## Extracted material
·····

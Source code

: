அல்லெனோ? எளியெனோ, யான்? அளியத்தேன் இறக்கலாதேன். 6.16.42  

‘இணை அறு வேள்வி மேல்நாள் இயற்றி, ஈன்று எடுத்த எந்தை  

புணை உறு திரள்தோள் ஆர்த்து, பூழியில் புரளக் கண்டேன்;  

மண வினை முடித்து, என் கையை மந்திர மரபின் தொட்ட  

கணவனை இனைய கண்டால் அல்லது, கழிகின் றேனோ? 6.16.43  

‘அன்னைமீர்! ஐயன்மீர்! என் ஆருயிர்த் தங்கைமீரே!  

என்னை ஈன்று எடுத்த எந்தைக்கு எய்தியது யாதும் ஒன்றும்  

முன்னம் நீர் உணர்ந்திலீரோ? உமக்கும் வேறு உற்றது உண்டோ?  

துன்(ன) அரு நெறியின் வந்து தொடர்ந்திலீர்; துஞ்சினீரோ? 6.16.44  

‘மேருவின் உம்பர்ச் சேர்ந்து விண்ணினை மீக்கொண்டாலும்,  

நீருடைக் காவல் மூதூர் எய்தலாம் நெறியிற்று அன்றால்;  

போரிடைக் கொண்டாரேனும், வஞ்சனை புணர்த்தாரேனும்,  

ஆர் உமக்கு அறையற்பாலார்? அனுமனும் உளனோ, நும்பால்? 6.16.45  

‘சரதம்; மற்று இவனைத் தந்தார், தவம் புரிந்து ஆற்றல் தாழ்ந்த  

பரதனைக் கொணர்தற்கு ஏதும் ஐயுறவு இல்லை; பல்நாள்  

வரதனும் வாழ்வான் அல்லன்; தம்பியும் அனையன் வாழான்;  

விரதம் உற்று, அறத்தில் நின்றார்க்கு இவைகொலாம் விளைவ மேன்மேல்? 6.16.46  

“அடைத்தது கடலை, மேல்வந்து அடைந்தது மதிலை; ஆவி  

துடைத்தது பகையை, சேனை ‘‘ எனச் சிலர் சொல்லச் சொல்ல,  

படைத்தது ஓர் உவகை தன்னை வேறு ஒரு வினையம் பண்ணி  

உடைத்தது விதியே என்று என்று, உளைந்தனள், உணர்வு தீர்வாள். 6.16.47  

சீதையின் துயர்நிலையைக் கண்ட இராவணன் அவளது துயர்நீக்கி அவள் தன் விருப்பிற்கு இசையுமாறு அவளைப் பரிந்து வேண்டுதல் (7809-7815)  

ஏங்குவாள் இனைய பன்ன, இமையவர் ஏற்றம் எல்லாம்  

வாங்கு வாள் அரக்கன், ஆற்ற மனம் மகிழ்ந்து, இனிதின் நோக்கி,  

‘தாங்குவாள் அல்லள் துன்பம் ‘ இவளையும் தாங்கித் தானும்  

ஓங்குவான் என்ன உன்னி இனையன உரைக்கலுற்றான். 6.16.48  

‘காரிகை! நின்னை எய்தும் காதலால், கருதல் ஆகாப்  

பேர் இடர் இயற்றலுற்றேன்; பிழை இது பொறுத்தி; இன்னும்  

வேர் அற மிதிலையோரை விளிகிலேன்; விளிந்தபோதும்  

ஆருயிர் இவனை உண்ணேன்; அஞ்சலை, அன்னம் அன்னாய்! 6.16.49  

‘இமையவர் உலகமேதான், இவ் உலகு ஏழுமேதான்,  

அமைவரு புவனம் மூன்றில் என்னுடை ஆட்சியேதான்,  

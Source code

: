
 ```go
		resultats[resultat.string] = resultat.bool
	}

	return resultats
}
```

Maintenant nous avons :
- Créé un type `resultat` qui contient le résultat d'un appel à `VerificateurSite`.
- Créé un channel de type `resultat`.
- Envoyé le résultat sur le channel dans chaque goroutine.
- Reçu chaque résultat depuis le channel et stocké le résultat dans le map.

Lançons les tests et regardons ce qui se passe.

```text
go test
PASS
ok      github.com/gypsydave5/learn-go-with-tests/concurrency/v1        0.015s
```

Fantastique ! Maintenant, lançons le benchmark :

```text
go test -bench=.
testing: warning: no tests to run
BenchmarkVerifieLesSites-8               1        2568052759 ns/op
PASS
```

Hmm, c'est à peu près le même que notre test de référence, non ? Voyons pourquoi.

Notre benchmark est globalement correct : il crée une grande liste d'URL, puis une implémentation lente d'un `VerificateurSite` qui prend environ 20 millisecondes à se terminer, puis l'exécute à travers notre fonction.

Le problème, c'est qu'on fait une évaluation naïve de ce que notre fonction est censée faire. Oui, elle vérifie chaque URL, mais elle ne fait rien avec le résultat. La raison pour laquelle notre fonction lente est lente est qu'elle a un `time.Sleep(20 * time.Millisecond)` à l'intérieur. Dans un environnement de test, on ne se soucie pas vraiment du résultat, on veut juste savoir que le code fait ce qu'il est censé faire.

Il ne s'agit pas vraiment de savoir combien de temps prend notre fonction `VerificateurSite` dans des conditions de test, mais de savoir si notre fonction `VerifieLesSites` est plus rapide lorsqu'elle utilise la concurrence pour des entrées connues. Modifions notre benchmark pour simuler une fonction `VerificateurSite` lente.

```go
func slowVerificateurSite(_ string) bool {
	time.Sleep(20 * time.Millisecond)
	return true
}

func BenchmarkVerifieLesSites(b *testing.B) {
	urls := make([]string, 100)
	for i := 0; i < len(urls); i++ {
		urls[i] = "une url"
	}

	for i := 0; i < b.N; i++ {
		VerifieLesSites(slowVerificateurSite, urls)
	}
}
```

·····

## Directions for this task
Please give back the listing in full; each line must match exactly.

## Final answer
Source code

:அல்லெனோ? எளியெனோ, யான்? அளியத்தேன் இறக்கலாதேன். 6.16.42  

‘இணை அறு வேள்வி மேல்நாள் இயற்றி, ஈன்று எடுத்த எந்தை  

புணை உறு திரள்தோள் ஆர்த்து, பூழியில் புரளக் கண்டேன்;  

மண வினை முடித்து, என் கையை மந்திர மரபின் தொட்ட  

கணவனை இனைய கண்டால் அல்லது, கழிகின் றேனோ? 6.16.43  

‘அன்னைமீர்! ஐயன்மீர்! என் ஆருயிர்த் தங்கைமீரே!  

என்னை ஈன்று எடுத்த எந்தைக்கு எய்தியது யாதும் ஒன்றும்  

முன்னம் நீர் உணர்ந்திலீரோ? உமக்கும் வேறு உற்றது உண்டோ?  

துன்(ன) அரு நெறியின் வந்து தொடர்ந்திலீர்; துஞ்சினீரோ? 6.16.44  

‘மேருவின் உம்பர்ச் சேர்ந்து விண்ணினை மீக்கொண்டாலும்,  

நீருடைக் காவல் மூதூர் எய்தலாம் நெறியிற்று அன்றால்;  

போரிடைக் கொண்டாரேனும், வஞ்சனை புணர்த்தாரேனும்,  

ஆர் உமக்கு அறையற்பாலார்? அனுமனும் உளனோ, நும்பால்? 6.16.45  

‘சரதம்; மற்று இவனைத் தந்தார், தவம் புரிந்து ஆற்றல் தாழ்ந்த  

பரதனைக் கொணர்தற்கு ஏதும் ஐயுறவு இல்லை; பல்நாள்  

வரதனும் வாழ்வான் அல்லன்; தம்பியும் அனையன் வாழான்;  

விரதம் உற்று, அறத்தில் நின்றார்க்கு இவைகொலாம் விளைவ மேன்மேல்? 6.16.46  

“அடைத்தது கடலை, மேல்வந்து அடைந்தது மதிலை; ஆவி  

துடைத்தது பகையை, சேனை ‘‘ எனச் சிலர் சொல்லச் சொல்ல,  

படைத்தது ஓர் உவகை தன்னை வேறு ஒரு வினையம் பண்ணி  

உடைத்தது விதியே என்று என்று, உளைந்தனள், உணர்வு தீர்வாள். 6.16.47  

சீதையின் துயர்நிலையைக் கண்ட இராவணன் அவளது துயர்நீக்கி அவள் தன் விருப்பிற்கு இசையுமாறு அவளைப் பரிந்து வேண்டுதல் (7809-7815)  

ஏங்குவாள் இனைய பன்ன, இமையவர் ஏற்றம் எல்லாம்  

வாங்கு வாள் அரக்கன், ஆற்ற மனம் மகிழ்ந்து, இனிதின் நோக்கி,  

‘தாங்குவாள் அல்லள் துன்பம் ‘ இவளையும் தாங்கித் தானும்  

ஓங்குவான் என்ன உன்னி இனையன உரைக்கலுற்றான். 6.16.48  

‘காரிகை! நின்னை எய்தும் காதலால், கருதல் ஆகாப்  

பேர் இடர் இயற்றலுற்றேன்; பிழை இது பொறுத்தி; இன்னும்  

வேர் அற மிதிலையோரை விளிகிலேன்; விளிந்தபோதும்  

ஆருயிர் இவனை உண்ணேன்; அஞ்சலை, அன்னம் அன்னாய்! 6.16.49  

‘இமையவர் உலகமேதான், இவ் உலகு ஏழுமேதான்,  

அமைவரு புவனம் மூன்றில் என்னுடை ஆட்சியேதான்,  

Source code

:
 ```go
		resultats[resultat.string] = resultat.bool
	}

	return resultats
}
```

Maintenant nous avons :
- Créé un type `resultat` qui contient le résultat d'un appel à `VerificateurSite`.
- Créé un channel de type `resultat`.
- Envoyé le résultat sur le channel dans chaque goroutine.
- Reçu chaque résultat depuis le channel et stocké le résultat dans le map.

Lançons les tests et regardons ce qui se passe.

```text
go test
PASS
ok      github.com/gypsydave5/learn-go-with-tests/concurrency/v1        0.015s
```

Fantastique ! Maintenant, lançons le benchmark :

```text
go test -bench=.
testing: warning: no tests to run
BenchmarkVerifieLesSites-8               1        2568052759 ns/op
PASS
```

Hmm, c'est à peu près le même que notre test de référence, non ? Voyons pourquoi.

Notre benchmark est globalement correct : il crée une grande liste d'URL, puis une implémentation lente d'un `VerificateurSite` qui prend environ 20 millisecondes à se terminer, puis l'exécute à travers notre fonction.

Le problème, c'est qu'on fait une évaluation naïve de ce que notre fonction est censée faire. Oui, elle vérifie chaque URL, mais elle ne fait rien avec le résultat. La raison pour laquelle notre fonction lente est lente est qu'elle a un `time.Sleep(20 * time.Millisecond)` à l'intérieur. Dans un environnement de test, on ne se soucie pas vraiment du résultat, on veut juste savoir que le code fait ce qu'il est censé faire.

Il ne s'agit pas vraiment de savoir combien de temps prend notre fonction `VerificateurSite` dans des conditions de test, mais de savoir si notre fonction `VerifieLesSites` est plus rapide lorsqu'elle utilise la concurrence pour des entrées connues. Modifions notre benchmark pour simuler une fonction `VerificateurSite` lente.

```go
func slowVerificateurSite(_ string) bool {
	time.Sleep(20 * time.Millisecond)
	return true
}

func BenchmarkVerifieLesSites(b *testing.B) {
	urls := make([]string, 100)
	for i := 0; i < len(urls); i++ {
		urls[i] = "une url"
	}

	for i := 0; i < b.N; i++ {
		VerifieLesSites(slowVerificateurSite, urls)
	}
}
```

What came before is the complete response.